SECTION 4
Dispositions relatives à la création d'un
délit en cas de récidive de dépassement de la vitesse
maximale autorisée,
égal ou supérieur à 50
km/h
Article 5
Création d'un délit en cas de
récidive de dépassement
de la vitesse maximale
autorisée, égal ou supérieur à 50 km/h
L'article 5 du projet de loi tend à insérer
un article L.4-1 au code de la route. Le texte proposé pour cet
article L.4-1 punit de six mois d'emprisonnement et de
50.000 francs d'amende tout conducteur dépassant la vitesse
maximale autorisée de 50 km/h ou plus, alors qu'il a
été condamné définitivement pour les mêmes
faits dans l'année précédant cette infraction.
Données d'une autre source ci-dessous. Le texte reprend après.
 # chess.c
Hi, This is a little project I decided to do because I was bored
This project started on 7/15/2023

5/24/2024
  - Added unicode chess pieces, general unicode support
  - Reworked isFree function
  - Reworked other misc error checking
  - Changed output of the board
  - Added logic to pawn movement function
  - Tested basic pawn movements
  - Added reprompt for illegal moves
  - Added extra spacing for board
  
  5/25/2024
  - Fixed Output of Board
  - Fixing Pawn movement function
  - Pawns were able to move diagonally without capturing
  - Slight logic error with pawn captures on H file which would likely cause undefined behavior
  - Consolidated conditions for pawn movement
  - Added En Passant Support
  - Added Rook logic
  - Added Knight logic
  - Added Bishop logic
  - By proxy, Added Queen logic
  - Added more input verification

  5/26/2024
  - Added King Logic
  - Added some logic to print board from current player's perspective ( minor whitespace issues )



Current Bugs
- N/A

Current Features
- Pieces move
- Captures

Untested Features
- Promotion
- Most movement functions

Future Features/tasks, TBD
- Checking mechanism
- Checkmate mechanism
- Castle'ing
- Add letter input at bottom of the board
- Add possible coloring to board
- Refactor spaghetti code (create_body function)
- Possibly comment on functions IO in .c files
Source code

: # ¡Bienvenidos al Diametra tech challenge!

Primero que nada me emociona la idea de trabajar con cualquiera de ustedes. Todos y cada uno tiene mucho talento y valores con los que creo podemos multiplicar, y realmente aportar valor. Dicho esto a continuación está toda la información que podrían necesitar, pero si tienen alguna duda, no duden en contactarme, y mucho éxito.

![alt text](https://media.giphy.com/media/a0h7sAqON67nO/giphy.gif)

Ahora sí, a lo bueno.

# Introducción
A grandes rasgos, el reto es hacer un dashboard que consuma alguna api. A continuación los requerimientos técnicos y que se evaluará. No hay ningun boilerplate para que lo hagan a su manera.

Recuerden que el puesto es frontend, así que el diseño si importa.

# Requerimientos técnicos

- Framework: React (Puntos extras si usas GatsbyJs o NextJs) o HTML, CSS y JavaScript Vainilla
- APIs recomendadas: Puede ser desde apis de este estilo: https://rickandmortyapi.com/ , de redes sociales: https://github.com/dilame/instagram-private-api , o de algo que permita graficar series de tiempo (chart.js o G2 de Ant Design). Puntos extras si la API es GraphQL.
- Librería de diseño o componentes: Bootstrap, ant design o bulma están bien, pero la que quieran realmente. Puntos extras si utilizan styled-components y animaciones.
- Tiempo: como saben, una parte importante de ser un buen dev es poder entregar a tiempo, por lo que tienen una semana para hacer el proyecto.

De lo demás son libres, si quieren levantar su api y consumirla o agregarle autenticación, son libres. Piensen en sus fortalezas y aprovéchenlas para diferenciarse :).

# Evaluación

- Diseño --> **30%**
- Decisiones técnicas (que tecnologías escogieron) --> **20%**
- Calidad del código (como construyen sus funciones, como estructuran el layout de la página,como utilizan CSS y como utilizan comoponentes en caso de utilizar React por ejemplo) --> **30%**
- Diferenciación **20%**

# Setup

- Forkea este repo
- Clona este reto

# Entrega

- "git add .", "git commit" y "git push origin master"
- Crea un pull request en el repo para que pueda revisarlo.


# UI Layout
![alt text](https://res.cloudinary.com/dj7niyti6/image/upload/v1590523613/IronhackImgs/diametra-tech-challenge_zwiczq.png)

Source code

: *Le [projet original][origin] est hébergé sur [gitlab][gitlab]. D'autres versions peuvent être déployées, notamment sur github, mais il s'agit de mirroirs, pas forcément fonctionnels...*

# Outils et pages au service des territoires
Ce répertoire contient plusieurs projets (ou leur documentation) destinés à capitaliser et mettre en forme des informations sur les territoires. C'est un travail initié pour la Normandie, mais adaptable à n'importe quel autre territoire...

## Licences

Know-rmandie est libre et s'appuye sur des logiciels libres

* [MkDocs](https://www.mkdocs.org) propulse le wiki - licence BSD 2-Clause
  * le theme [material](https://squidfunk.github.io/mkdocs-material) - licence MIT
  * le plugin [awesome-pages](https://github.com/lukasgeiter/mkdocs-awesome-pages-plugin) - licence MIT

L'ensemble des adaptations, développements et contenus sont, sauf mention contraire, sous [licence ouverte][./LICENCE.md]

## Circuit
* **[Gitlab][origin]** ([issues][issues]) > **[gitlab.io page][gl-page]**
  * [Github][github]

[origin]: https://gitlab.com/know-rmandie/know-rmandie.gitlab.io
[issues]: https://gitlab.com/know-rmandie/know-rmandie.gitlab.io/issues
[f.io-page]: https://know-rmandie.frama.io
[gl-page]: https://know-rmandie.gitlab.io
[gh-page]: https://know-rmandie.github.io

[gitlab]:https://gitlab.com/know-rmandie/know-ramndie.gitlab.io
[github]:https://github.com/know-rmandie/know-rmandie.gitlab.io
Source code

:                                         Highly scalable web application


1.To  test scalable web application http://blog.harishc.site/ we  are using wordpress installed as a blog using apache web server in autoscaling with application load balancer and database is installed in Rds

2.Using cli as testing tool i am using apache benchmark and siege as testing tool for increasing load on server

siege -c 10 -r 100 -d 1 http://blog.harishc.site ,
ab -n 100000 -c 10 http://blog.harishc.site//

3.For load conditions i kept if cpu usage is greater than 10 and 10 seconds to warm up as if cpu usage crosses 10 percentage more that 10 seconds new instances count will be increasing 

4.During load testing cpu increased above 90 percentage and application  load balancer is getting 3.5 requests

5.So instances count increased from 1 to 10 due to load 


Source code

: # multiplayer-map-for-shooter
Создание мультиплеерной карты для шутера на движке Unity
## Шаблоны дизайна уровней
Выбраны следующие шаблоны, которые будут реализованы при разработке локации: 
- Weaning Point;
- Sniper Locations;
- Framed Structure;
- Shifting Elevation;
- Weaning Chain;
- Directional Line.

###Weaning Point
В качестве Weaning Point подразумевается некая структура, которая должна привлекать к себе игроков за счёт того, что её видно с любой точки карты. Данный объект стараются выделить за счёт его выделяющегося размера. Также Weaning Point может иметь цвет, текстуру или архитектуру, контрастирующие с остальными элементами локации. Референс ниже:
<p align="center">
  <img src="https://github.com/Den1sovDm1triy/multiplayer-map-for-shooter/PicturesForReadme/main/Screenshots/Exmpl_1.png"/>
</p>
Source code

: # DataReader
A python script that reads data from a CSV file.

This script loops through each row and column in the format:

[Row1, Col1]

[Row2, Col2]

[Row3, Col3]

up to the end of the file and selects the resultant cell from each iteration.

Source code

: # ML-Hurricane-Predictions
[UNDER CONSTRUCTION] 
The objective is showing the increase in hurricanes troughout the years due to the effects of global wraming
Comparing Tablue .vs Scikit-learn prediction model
L'infraction elle-même constituerait une contravention de la
cinquième classe, passible d'une amende de 10.000 F. Cette disposition a
fait l'objet d'un décret (n° 98-214) publié au
Journal officiel du 26 mars 1998.
Actuellement, les excès de vitesse constituent des contraventions de la
quatrième classe et sont sanctionnés à ce titre d'une
peine d'amende pouvant aller jusqu'à 5.000 F (articles R232 et R232-1 du
code de la route). Cette peine s'applique uniformément, quelle que soit
la gravité de l'excès de vitesse. Aucune disposition
particulière n'est prévue en ce qui concerne la récidive.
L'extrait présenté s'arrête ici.